Print exactly the lines below between the line holding "conn.send(content)" and the line holding "其实 smartbar还是能", inclusive, and nothing more.

(Stored items)

++++++++++++++++++++

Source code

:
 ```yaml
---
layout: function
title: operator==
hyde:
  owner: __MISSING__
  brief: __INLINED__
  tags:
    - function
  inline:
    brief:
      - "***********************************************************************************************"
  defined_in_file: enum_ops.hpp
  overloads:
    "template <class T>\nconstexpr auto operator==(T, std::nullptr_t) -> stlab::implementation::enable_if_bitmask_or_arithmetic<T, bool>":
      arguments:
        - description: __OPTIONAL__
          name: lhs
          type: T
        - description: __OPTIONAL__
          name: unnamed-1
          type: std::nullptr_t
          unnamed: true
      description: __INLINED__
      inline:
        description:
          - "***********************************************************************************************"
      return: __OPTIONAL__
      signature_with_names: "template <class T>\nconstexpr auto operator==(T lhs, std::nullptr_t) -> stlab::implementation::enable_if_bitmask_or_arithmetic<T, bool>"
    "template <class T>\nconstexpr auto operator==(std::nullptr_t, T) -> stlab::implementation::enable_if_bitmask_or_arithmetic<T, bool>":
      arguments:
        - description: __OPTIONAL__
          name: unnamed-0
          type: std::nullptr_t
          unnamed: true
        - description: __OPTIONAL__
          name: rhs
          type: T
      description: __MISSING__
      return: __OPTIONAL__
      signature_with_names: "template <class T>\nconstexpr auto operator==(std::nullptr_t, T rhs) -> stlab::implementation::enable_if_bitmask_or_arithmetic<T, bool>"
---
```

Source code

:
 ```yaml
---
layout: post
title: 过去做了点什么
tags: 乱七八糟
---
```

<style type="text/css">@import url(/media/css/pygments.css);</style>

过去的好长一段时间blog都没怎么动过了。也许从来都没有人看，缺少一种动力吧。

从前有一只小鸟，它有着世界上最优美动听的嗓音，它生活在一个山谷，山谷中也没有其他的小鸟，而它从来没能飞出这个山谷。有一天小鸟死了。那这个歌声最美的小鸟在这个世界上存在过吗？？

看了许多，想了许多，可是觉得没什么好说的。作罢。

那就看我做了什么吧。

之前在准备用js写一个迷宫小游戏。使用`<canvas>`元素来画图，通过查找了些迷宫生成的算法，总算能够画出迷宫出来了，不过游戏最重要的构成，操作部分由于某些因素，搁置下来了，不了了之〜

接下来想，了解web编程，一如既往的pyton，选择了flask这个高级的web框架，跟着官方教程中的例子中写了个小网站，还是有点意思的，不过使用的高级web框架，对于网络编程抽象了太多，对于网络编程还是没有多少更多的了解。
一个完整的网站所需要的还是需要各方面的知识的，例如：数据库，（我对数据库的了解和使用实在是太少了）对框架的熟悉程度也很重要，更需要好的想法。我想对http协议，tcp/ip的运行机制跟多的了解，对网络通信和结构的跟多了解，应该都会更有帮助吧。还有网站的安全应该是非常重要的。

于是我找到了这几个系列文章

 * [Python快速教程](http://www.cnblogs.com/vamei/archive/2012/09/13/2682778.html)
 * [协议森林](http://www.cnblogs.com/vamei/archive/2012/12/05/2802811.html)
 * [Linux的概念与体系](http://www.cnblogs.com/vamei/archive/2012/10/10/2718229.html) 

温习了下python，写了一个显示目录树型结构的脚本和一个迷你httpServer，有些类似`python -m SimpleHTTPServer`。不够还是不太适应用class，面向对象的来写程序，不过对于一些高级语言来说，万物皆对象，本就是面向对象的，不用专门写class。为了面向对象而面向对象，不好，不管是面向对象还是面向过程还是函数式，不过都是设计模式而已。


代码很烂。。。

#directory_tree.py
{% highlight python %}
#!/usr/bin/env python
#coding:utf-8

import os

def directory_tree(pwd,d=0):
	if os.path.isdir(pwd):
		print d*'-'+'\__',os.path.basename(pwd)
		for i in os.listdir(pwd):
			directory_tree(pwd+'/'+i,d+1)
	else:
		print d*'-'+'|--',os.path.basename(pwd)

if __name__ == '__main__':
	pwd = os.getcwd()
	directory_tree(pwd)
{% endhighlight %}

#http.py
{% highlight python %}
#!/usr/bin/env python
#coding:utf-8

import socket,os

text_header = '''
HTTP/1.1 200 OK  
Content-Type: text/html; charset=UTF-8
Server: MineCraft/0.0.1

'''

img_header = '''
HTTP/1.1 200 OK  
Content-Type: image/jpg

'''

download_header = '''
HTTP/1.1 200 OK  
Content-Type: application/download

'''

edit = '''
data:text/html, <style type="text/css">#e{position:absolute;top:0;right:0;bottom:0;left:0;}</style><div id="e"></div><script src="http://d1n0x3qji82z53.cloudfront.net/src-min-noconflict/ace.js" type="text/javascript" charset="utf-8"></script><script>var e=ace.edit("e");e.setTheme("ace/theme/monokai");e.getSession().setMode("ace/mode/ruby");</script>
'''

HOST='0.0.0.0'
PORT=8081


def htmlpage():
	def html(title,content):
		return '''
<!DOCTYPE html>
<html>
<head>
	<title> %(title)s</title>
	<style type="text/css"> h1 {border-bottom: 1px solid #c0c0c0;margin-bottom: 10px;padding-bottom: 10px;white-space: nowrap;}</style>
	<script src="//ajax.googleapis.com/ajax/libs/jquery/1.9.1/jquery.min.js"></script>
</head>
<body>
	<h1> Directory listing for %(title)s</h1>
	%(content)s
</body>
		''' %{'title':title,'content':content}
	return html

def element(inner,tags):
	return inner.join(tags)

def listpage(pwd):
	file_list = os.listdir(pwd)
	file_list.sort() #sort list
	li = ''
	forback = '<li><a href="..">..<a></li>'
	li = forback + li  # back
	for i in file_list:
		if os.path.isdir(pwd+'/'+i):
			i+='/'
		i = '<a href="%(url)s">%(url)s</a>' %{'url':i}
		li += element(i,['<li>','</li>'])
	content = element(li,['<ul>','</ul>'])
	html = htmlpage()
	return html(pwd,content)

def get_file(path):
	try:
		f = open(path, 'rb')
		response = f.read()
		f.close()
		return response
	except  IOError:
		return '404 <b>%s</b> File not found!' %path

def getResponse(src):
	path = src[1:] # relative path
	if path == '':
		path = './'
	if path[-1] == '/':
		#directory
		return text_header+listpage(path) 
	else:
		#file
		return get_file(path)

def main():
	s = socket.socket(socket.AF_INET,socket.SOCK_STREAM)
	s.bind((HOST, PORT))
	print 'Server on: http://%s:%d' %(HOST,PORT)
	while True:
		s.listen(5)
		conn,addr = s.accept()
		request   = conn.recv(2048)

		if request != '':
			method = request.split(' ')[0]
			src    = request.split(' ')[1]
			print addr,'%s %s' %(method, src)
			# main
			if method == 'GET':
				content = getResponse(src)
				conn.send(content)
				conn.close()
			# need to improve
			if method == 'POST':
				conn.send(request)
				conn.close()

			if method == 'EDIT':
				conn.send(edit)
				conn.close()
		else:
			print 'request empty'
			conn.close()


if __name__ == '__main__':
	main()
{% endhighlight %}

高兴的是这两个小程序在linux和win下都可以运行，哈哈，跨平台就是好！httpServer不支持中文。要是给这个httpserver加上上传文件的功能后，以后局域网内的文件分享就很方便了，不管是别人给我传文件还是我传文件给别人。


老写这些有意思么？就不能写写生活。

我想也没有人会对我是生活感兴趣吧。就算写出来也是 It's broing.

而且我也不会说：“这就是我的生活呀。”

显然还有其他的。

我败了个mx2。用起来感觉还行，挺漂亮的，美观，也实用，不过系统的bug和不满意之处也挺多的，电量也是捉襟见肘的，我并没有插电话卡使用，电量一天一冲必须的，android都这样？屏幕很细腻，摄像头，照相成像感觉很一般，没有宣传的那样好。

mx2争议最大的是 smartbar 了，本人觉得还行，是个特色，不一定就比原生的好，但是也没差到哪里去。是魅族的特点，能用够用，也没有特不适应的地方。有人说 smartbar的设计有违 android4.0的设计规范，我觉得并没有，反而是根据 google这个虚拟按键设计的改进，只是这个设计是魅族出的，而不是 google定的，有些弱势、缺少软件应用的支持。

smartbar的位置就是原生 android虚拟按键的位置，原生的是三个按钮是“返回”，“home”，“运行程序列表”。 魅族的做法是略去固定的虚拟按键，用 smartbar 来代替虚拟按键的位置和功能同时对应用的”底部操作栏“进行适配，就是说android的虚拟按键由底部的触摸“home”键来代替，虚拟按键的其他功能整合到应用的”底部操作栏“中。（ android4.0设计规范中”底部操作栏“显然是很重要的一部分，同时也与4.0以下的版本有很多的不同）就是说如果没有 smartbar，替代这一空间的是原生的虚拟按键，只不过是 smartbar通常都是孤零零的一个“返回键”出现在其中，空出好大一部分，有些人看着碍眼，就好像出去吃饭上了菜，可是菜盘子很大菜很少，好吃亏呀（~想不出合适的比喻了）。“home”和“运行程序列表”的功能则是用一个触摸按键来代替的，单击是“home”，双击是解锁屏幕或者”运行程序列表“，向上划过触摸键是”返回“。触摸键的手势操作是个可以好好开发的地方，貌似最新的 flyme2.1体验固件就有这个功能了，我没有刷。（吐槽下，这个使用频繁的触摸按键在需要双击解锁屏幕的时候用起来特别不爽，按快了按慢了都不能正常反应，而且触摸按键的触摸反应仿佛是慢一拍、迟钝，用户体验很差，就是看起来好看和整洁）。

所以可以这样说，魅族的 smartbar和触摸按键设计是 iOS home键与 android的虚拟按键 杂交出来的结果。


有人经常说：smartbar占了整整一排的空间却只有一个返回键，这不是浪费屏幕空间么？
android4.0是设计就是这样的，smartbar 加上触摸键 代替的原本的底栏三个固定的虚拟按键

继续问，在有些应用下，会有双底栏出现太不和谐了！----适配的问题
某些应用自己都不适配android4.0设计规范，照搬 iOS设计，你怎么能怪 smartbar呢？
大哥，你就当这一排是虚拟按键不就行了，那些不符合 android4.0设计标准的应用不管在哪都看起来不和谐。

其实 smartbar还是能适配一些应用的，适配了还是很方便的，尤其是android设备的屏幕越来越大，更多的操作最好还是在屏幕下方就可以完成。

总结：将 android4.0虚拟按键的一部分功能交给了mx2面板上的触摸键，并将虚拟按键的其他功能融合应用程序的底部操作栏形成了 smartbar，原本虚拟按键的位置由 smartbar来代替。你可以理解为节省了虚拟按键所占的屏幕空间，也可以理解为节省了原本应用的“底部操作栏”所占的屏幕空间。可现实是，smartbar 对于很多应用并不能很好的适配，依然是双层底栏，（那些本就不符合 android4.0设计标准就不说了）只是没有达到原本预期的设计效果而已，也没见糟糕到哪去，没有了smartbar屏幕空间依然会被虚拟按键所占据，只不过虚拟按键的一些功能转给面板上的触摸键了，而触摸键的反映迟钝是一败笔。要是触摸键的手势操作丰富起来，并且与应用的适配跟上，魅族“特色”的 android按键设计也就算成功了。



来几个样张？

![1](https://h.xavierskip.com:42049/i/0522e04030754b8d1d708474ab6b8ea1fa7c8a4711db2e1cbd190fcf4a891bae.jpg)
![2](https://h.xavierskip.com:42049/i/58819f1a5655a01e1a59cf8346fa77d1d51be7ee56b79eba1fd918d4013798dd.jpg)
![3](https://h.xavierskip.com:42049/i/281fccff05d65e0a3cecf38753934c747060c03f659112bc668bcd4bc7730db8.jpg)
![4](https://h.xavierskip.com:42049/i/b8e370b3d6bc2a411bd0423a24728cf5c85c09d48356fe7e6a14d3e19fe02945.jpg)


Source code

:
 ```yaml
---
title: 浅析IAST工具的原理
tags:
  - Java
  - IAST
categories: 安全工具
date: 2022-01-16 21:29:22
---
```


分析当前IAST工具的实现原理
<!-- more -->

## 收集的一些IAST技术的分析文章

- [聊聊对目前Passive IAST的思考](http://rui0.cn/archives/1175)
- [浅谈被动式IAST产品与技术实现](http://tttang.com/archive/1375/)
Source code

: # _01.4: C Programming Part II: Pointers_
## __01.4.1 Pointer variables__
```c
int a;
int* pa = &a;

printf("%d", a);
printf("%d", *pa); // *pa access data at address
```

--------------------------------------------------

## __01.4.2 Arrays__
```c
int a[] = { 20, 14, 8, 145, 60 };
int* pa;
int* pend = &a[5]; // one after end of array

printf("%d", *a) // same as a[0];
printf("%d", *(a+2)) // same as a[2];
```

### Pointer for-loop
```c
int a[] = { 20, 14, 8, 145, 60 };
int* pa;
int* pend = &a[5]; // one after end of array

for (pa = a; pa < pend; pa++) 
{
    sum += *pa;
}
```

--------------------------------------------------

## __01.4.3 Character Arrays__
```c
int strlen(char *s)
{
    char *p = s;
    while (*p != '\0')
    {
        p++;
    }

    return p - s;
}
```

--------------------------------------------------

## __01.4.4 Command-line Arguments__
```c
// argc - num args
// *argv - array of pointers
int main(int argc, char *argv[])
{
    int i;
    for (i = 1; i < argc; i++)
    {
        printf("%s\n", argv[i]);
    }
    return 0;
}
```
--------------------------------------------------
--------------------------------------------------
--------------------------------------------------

++++++++++++++++++++

Answer below
				conn.send(content)
				conn.close()
			# need to improve
			if method == 'POST':
				conn.send(request)
				conn.close()

			if method == 'EDIT':
				conn.send(edit)
				conn.close()
		else:
			print 'request empty'
			conn.close()


if __name__ == '__main__':
	main()
{% endhighlight %}

高兴的是这两个小程序在linux和win下都可以运行，哈哈，跨平台就是好！httpServer不支持中文。要是给这个httpserver加上上传文件的功能后，以后局域网内的文件分享就很方便了，不管是别人给我传文件还是我传文件给别人。


老写这些有意思么？就不能写写生活。

我想也没有人会对我是生活感兴趣吧。就算写出来也是 It's broing.

而且我也不会说：“这就是我的生活呀。”

显然还有其他的。

我败了个mx2。用起来感觉还行，挺漂亮的，美观，也实用，不过系统的bug和不满意之处也挺多的，电量也是捉襟见肘的，我并没有插电话卡使用，电量一天一冲必须的，android都这样？屏幕很细腻，摄像头，照相成像感觉很一般，没有宣传的那样好。

mx2争议最大的是 smartbar 了，本人觉得还行，是个特色，不一定就比原生的好，但是也没差到哪里去。是魅族的特点，能用够用，也没有特不适应的地方。有人说 smartbar的设计有违 android4.0的设计规范，我觉得并没有，反而是根据 google这个虚拟按键设计的改进，只是这个设计是魅族出的，而不是 google定的，有些弱势、缺少软件应用的支持。

smartbar的位置就是原生 android虚拟按键的位置，原生的是三个按钮是“返回”，“home”，“运行程序列表”。 魅族的做法是略去固定的虚拟按键，用 smartbar 来代替虚拟按键的位置和功能同时对应用的”底部操作栏“进行适配，就是说android的虚拟按键由底部的触摸“home”键来代替，虚拟按键的其他功能整合到应用的”底部操作栏“中。（ android4.0设计规范中”底部操作栏“显然是很重要的一部分，同时也与4.0以下的版本有很多的不同）就是说如果没有 smartbar，替代这一空间的是原生的虚拟按键，只不过是 smartbar通常都是孤零零的一个“返回键”出现在其中，空出好大一部分，有些人看着碍眼，就好像出去吃饭上了菜，可是菜盘子很大菜很少，好吃亏呀（~想不出合适的比喻了）。“home”和“运行程序列表”的功能则是用一个触摸按键来代替的，单击是“home”，双击是解锁屏幕或者”运行程序列表“，向上划过触摸键是”返回“。触摸键的手势操作是个可以好好开发的地方，貌似最新的 flyme2.1体验固件就有这个功能了，我没有刷。（吐槽下，这个使用频繁的触摸按键在需要双击解锁屏幕的时候用起来特别不爽，按快了按慢了都不能正常反应，而且触摸按键的触摸反应仿佛是慢一拍、迟钝，用户体验很差，就是看起来好看和整洁）。

所以可以这样说，魅族的 smartbar和触摸按键设计是 iOS home键与 android的虚拟按键 杂交出来的结果。


有人经常说：smartbar占了整整一排的空间却只有一个返回键，这不是浪费屏幕空间么？
android4.0是设计就是这样的，smartbar 加上触摸键 代替的原本的底栏三个固定的虚拟按键

继续问，在有些应用下，会有双底栏出现太不和谐了！----适配的问题
某些应用自己都不适配android4.0设计规范，照搬 iOS设计，你怎么能怪 smartbar呢？
大哥，你就当这一排是虚拟按键不就行了，那些不符合 android4.0设计标准的应用不管在哪都看起来不和谐。

其实 smartbar还是能适配一些应用的，适配了还是很方便的，尤其是android设备的屏幕越来越大，更多的操作最好还是在屏幕下方就可以完成。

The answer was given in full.